POWER, which stands for Partnerships for Opportunity and Workforce and Economic Revitalization, has earmarked funding varying in size between $60,000 and $7.5 million for each recipient. The initiative could save or create 3,418 jobs, according to the administration’s announcement.

The awards are administered by the Appalachian Regional Commission (ARC), the U.S. Department of Commerce’s Economic Development Administration (EDA) and the U.S. Department of Labor’s Employment and Training Administration (ETA).

“[POWER has] the goal of effectively aligning, leveraging, and targeting a range of federal economic and workforce development programs and resources to assist communities and workers that have been affected by job losses in coal mining, coal power plant operations, and coal-related supply chain industries due to the changing economics of America’s energy sector,” the administration said.

While Virginia, Kentucky, Ohio, Texas, Alabama and Pennsylvania will all receive funding, West Virginia will receive the most assistance with 13 individual grants.

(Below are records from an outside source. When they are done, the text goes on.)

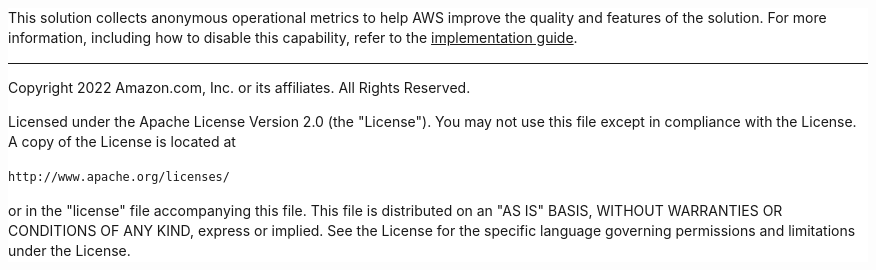 This solution collects anonymous operational metrics to help AWS improve the quality and features of the solution. For more information, including how to disable this capability, refer to the [implementation guide](#https://docs.aws.amazon.com/solutions/latest/scalable-analytics-using-apache-druid-on-aws/welcome.html).

---

Copyright 2022 Amazon.com, Inc. or its affiliates. All Rights Reserved.

Licensed under the Apache License Version 2.0 (the "License"). You may not use this file except in compliance with the License. A copy of the License is located at

    http://www.apache.org/licenses/

or in the "license" file accompanying this file. This file is distributed on an "AS IS" BASIS, WITHOUT WARRANTIES OR CONDITIONS OF ANY KIND, express or implied. See the License for the specific language governing permissions and limitations under the License.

The POWER Initiative is the primary economic and workforce component of President Obama’s broader POWER+ Plan, which is part of his budget request to Congress for fiscal year 2017. In all, the POWER+ Plan has proposed investments of more than $9 billion for “economic diversification” in coal communities as well as employment and training services for workers displaced from the coal economy.

It will also be allocated for the health and retirement security of coal miners and their families, the reclamation and redevelopment of abandoned mine lands, and the deployment of carbon capture and sequestration technology, the administration said.